A New Approach to Estimating Prevalence
To get a more accurate estimate of depression prevalence, this study combined two key data sources:
- The 2016-2017 Chilean National Health Survey (ENS)
- Records from Chile’s Explicit Health Guarantees (GES) program for depression treatment
The National Health Survey used diagnostic interviews to estimate depression prevalence in a sample of the population. The GES program records provide data on people diagnosed with depression who accessed treatment.
By combining these sources, the researchers aimed to capture both diagnosed cases and cases in the general population that may not have sought treatment.
What the Study Found
When looking at the National Health Survey data alone, the estimated prevalence of major depression in adults 18 and older was 6.19%.
After combining the survey data with the GES program records, the estimated prevalence increased to 6.65%.
This 0.46% increase may seem small, but it translates to over 63,000 additional cases of depression at the population level.
Some key findings by region:
- The Southern zone showed the largest increase in prevalence with the combined approach, rising by 0.7%
- In the Metropolitan region, which includes Santiago, prevalence increased by 0.55% - accounting for over 30,000 additional cases
Why the Combined Estimate Matters
The higher prevalence estimate from the combined data approach is important for several reasons:
It suggests previous estimates based on survey data alone may have underestimated depression prevalence.
The additional 63,000+ cases represent people whose mental health needs may not have been fully accounted for in health planning.
More accurate regional estimates can help identify disparities and target resources appropriately.
Understanding the gap between survey estimates and clinical records can reveal potential barriers to care that need to be addressed.
Implications for Mental Health Policy and Planning
These findings have several implications for mental health efforts in Chile:
Budget allocations for depression treatment may need to be reconsidered to account for the higher number of cases.
Strategies to increase utilization of the national depression treatment program should be explored, given the gap between prevalence and program use.
More provider training or resources may be needed in regions showing higher than expected prevalence.
Further research is warranted to understand why some cases are not being captured in either surveys or treatment records.
Limitations to Consider
While this combined data approach improves upon survey estimates alone, there are some limitations to keep in mind:
The GES program data may have some inaccuracies or inconsistencies in diagnoses.
Cases of depression that do not result in treatment are still not fully captured.
The survey data used a subsample that limits analysis to broad regions rather than more specific local areas.

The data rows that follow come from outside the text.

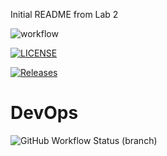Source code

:Initial README from Lab 2

![workflow](https://github.com/sd-napier/devops/actions/workflows/main.yml/badge.svg)


[![LICENSE](https://img.shields.io/github/license/sd-napier/devops.svg?style=flat-square)](https://github.com/sd-napier/devops/blob/master/LICENSE)

[![Releases](https://img.shields.io/github/release/sd-napier/devops/all.svg?style=flat-square)](https://github.com/sd-napier/devops/releases)


# DevOps
![GitHub Workflow Status (branch)](https://img.shields.io/github/workflow/status/sd-napier/devops/main.yml/?style=flat-square)

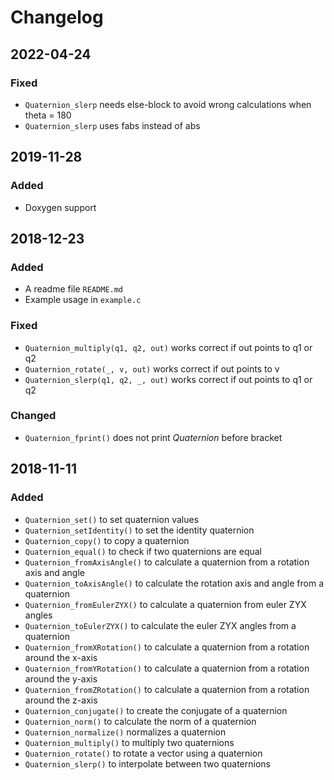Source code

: # Changelog

## 2022-04-24
### Fixed
- `Quaternion_slerp` needs else-block to avoid wrong calculations when theta = 180
- `Quaternion_slerp` uses fabs instead of abs


## 2019-11-28
### Added
- Doxygen support

## 2018-12-23
### Added
- A readme file `README.md`
- Example usage in `example.c`

### Fixed
- `Quaternion_multiply(q1, q2, out)` works correct if out points to q1 or q2
- `Quaternion_rotate(_, v, out)` works correct if out points to v
- `Quaternion_slerp(q1, q2, _, out)` works correct if out points to q1 or q2

### Changed
- `Quaternion_fprint()` does not print *Quaternion* before bracket


## 2018-11-11
### Added
- `Quaternion_set()` to set quaternion values
- `Quaternion_setIdentity()` to set the identity quaternion
- `Quaternion_copy()` to copy a quaternion
- `Quaternion_equal()` to check if two quaternions are equal
- `Quaternion_fromAxisAngle()` to calculate a quaternion from a rotation axis and angle
- `Quaternion_toAxisAngle()` to calculate the rotation axis and angle from a quaternion
- `Quaternion_fromEulerZYX()` to calculate a quaternion from euler ZYX angles
- `Quaternion_toEulerZYX()` to calculate the euler ZYX angles from a quaternion
- `Quaternion_fromXRotation()` to calculate a quaternion from a rotation around the x-axis
- `Quaternion_fromYRotation()` to calculate a quaternion from a rotation around the y-axis
- `Quaternion_fromZRotation()` to calculate a quaternion from a rotation around the z-axis
- `Quaternion_conjugate()` to create the conjugate of a quaternion
- `Quaternion_norm()` to calculate the norm of a quaternion
- `Quaternion_normalize()` normalizes a quaternion
- `Quaternion_multiply()` to multiply two quaternions
- `Quaternion_rotate()` to rotate a vector using a quaternion
- `Quaternion_slerp()` to interpolate between two quaternions

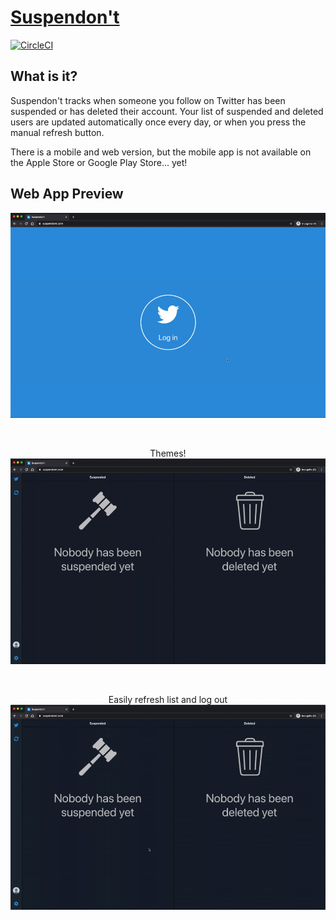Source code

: # [Suspendon't]

[Suspendon't]: https://suspendont.com

[![CircleCI](https://circleci.com/gh/cameronkinsella/suspendont.svg?style=svg)](https://circleci.com/gh/cameronkinsella/suspendont)

## What is it?

Suspendon't tracks when someone you follow on Twitter has been suspended or has deleted their account. 
Your list of suspended and deleted users are updated automatically once every day, or when you press the manual refresh button.

There is a mobile and web version, but the mobile app is not available on the Apple Store or Google Play Store... yet!

## Web App Preview

<p align="center">
    <img src="https://github.com/cameronkinsella/suspendont/blob/master/images/preview-login.gif" alt="login preview"/>
</p> <br/>


<p align="center">
    Themes!
    <img src="https://github.com/cameronkinsella/suspendont/blob/master/images/preview-themes.gif" alt="themes preview"/>
</p> <br/>


<p align="center">
    Easily refresh list and log out
    <img src="https://github.com/cameronkinsella/suspendont/blob/master/images/preview-refresh-logout.gif" alt="refresh and logout preview"/>
</p> <br/>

Diagnostic criteria and methods differ somewhat between the survey and clinical records.
Conclusions
- Combining national survey data with health program records provides a more comprehensive estimate of depression prevalence in Chile.
- The combined estimate suggests depression may be more common than previously thought, affecting 6.65% of adults.
- This translates to over 63,000 cases not captured by survey data alone.
- More accurate prevalence data can help improve mental health resource allocation and policy planning.
- Further research is needed to understand gaps between estimated prevalence and treatment program utilization.